Dated 1775, the teapot was probably made in the workshops of François Peterlinck, founder of the first porcelain workshop in Tournai in the 18th century. Its slightly bulbous shape tapers towards the base and its sides are decorated with polychromed panels framed in rocaille, to which are attached garlands of gilded flowers.
The decoration represents battle scenes painted in rocaille frames influenced by the porcelain of Vincennes-Sèvres. Each side shows the scene of a horseman in action. The teapot lid is also decorated with great refinement: the neck has a gold lace design composed of florets alternating with garlands. The knob on the lid is in the form of an acorn.

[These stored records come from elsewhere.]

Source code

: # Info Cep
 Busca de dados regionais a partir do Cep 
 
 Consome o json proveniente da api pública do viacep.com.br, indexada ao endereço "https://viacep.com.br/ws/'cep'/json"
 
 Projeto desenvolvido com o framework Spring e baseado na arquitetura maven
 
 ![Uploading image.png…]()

The teapot is apparently one of the complementary pieces to the exceptional ‘Battle scene tea tray’ in the Royal Museum of Mariemont collections. The gilded border on the teapot breast is identical to that on the edge of the tea tray. The subjects portrayed in the cavalry battle scene pieces will have been inspired by engravings made from the paintings of the French 17th century artist Adam Frans van der Meulen.
Entrusted to the Royal Museum of Mariemont, the teapot will be exhibited alongside the two Tournai porcelain trays acquired in 2013 thanks to the Léon Courtin-Marcelle Bouché Fund.